Rehana Azam, GMB NHS National Officer, agreed, accusing the health secretary of behaving irresponsibly.

“Further stoppages across the NHS are inevitable should Jeremy Hunt continue to refuse to hold discussions to settle the pay dispute. This is a dispute he created when he dismissed an independent pay review body's recommendation for NHS staff pay,” she insisted.

Rachael Maskell, Unite head of health said: “The nation’s 1.4 million NHS staff have seen their incomes shrink by 15 per cent since the coalition came to power in 2010. The government has stretched the goodwill of NHS staff to breaking point.”

Individual trade unions will announce precise details of the strike action their members will be taking on 29 January and 25 February in due course.
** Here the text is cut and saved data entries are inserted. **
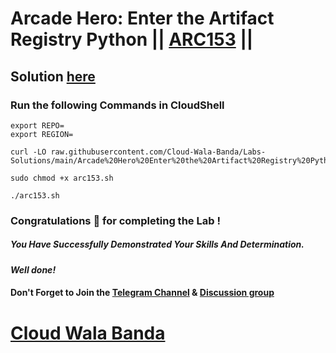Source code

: # Arcade Hero: Enter the Artifact Registry Python || [ARC153](https://www.cloudskillsboost.google/focuses/89733?parent=catalog) ||

## Solution [here](https://youtu.be/vUIpXWIAQhE)

### Run the following Commands in CloudShell

```
export REPO=
export REGION=
```
```
curl -LO raw.githubusercontent.com/Cloud-Wala-Banda/Labs-Solutions/main/Arcade%20Hero%20Enter%20the%20Artifact%20Registry%20Python/arc153.sh

sudo chmod +x arc153.sh

./arc153.sh
```

### Congratulations 🎉 for completing the Lab !

##### *You Have Successfully Demonstrated Your Skills And Determination.*

#### *Well done!*

#### Don't Forget to Join the [Telegram Channel](https://t.me/cloudwalabanda) & [Discussion group](https://t.me/cloudwalabandachats)

# [Cloud Wala Banda](https://www.youtube.com/@cloudwalabanda)
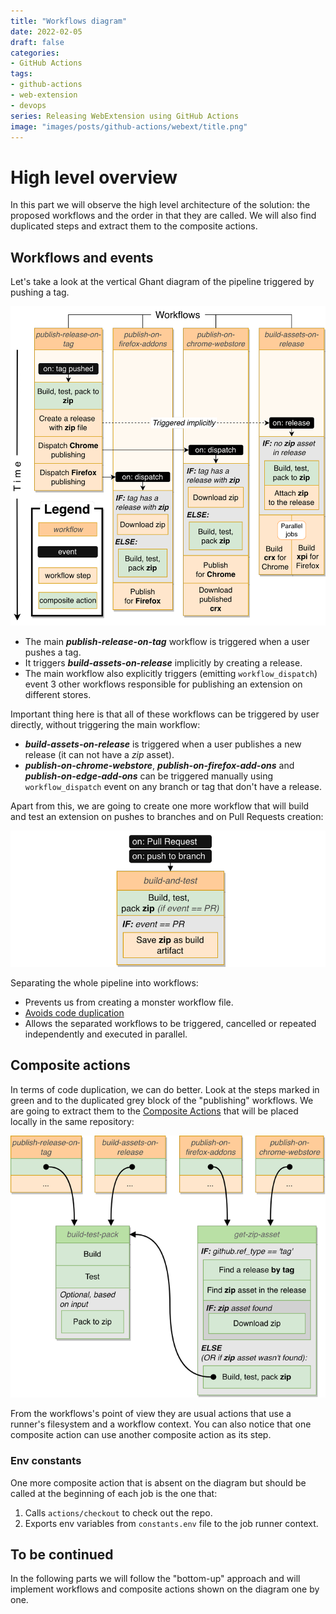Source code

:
 ```yaml
---
title: "Workflows diagram"
date: 2022-02-05
draft: false
categories:
- GitHub Actions
tags:
- github-actions
- web-extension
- devops
series: Releasing WebExtension using GitHub Actions
image: "images/posts/github-actions/webext/title.png"
---
```


# High level overview

In this part we will observe the high level architecture of the solution: the proposed workflows and the order in that they are called. We will also find duplicated steps and extract them to the composite actions.

## Workflows and events

Let's take a look at the vertical Ghant diagram of the pipeline triggered by pushing a tag.

![Vertical Ghant diagram](images/posts/github-actions/webext/workflows-ghant-vertical.png)

- The main _**publish-release-on-tag**_ workflow is triggered when a user pushes a tag.
- It triggers _**build-assets-on-release**_ implicitly by creating a release.
- The main workflow also explicitly triggers (emitting `workflow_dispatch`) event 3 other workflows responsible for publishing an extension on different stores.

Important thing here is that all of these workflows can be triggered by user directly, without triggering the main workflow:

- _**build-assets-on-release**_ is triggered when a user publishes a new release (it can not have a _zip_ asset).
- _**publish-on-chrome-webstore**_, _**publish-on-firefox-add-ons**_ and _**publish-on-edge-add-ons**_ can be triggered manually using `workflow_dispatch` event on any branch or tag that don't have a release.

Apart from this, we are going to create one more workflow that will build and test an extension on pushes to branches and on Pull Requests creation:

![Build and test workflow](images/posts/github-actions/webext/build-and-test-workflow.png)

Separating the whole pipeline into workflows:

- Prevents us from creating a monster workflow file.
- [Avoids code duplication](../dry-reusing-code-in-github-actions.md)
- Allows the separated workflows to be triggered, cancelled or repeated independently and executed in parallel.

## Composite actions

In terms of code duplication, we can do better. Look at the steps marked in green and to the duplicated grey block of the "publishing" workflows. We are going to extract them to the [Composite Actions](https://docs.github.com/en/actions/creating-actions/creating-a-composite-action) that will be placed locally in the same repository:

![Extracted composite actions](images/posts/github-actions/webext/composite-actions.png)

From the workflows's point of view they are usual actions that use a runner's filesystem and a workflow context. You can also notice that one composite action can use another composite action as its step.

### Env constants

One more composite action that is absent on the diagram but should be called at the beginning of each job is the one that:
1. Calls `actions/checkout` to check out the repo.
2. Exports env variables from `constants.env` file to the job runner context.

## To be continued

In the following parts we will follow the "bottom-up"  approach and will implement workflows and composite actions shown on the diagram one by one.
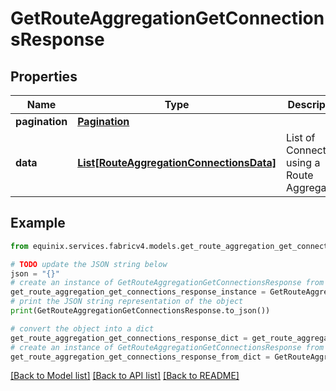 # GetRouteAggregationGetConnectionsResponse


## Properties

Name | Type | Description | Notes
------------ | ------------- | ------------- | -------------
**pagination** | [**Pagination**](Pagination.md) |  | [optional] 
**data** | [**List[RouteAggregationConnectionsData]**](RouteAggregationConnectionsData.md) | List of Connections using a Route Aggregation | [optional] 

## Example

```python
from equinix.services.fabricv4.models.get_route_aggregation_get_connections_response import GetRouteAggregationGetConnectionsResponse

# TODO update the JSON string below
json = "{}"
# create an instance of GetRouteAggregationGetConnectionsResponse from a JSON string
get_route_aggregation_get_connections_response_instance = GetRouteAggregationGetConnectionsResponse.from_json(json)
# print the JSON string representation of the object
print(GetRouteAggregationGetConnectionsResponse.to_json())

# convert the object into a dict
get_route_aggregation_get_connections_response_dict = get_route_aggregation_get_connections_response_instance.to_dict()
# create an instance of GetRouteAggregationGetConnectionsResponse from a dict
get_route_aggregation_get_connections_response_from_dict = GetRouteAggregationGetConnectionsResponse.from_dict(get_route_aggregation_get_connections_response_dict)
```
[[Back to Model list]](../README.md#documentation-for-models) [[Back to API list]](../README.md#documentation-for-api-endpoints) [[Back to README]](../README.md)


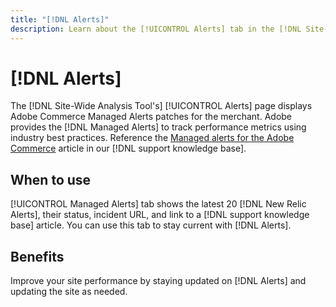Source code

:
 ```yaml
---
title: "[!DNL Alerts]"
description: Learn about the [!UICONTROL Alerts] tab in the [!DNL Site-Wide Analysis Tool], when to use it, and its benefits.
---
```

# [!DNL Alerts]

The [!DNL Site-Wide Analysis Tool's] [!UICONTROL Alerts] page displays Adobe Commerce Managed Alerts patches for the merchant. Adobe provides the [!DNL Managed Alerts] to track performance metrics using industry best practices. Reference the [Managed alerts for the Adobe Commerce](https://support.magento.com/hc/en-us/articles/360045806832-Managed-alerts-for-Adobe-Commerce) article in our [!DNL support knowledge base].

## When to use

[!UICONTROL Managed Alerts] tab shows the latest 20 [!DNL New Relic Alerts], their status, incident URL, and link to a [!DNL support knowledge base] article. You can use this tab to stay current with [!DNL Alerts].  

## Benefits

Improve your site performance by staying updated on [!DNL Alerts] and updating the site as needed.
Danny Mortimer, chief executive of the NHS Employers organisation, said: “NHS staff have received either an increment (worth around 3.4 per cent) or a one per cent pay award this year. Employers are of course disappointed that a number of trade unions will again seek to disrupt the delivery of care, impacting on patients and their families as well as their colleagues.”

He insisted that discussions with the unions were continuing, but acknowledged that it has been difficult to reach an agreement.

“Employers continue to be clear that they cannot afford further increases in pay at this time. A pay award for all staff on top of increments would have the equivalent of 14,000 newly qualified nurses, which could have put further pressure on the health service and staff as they strive to give safe, quality patient care,” he said.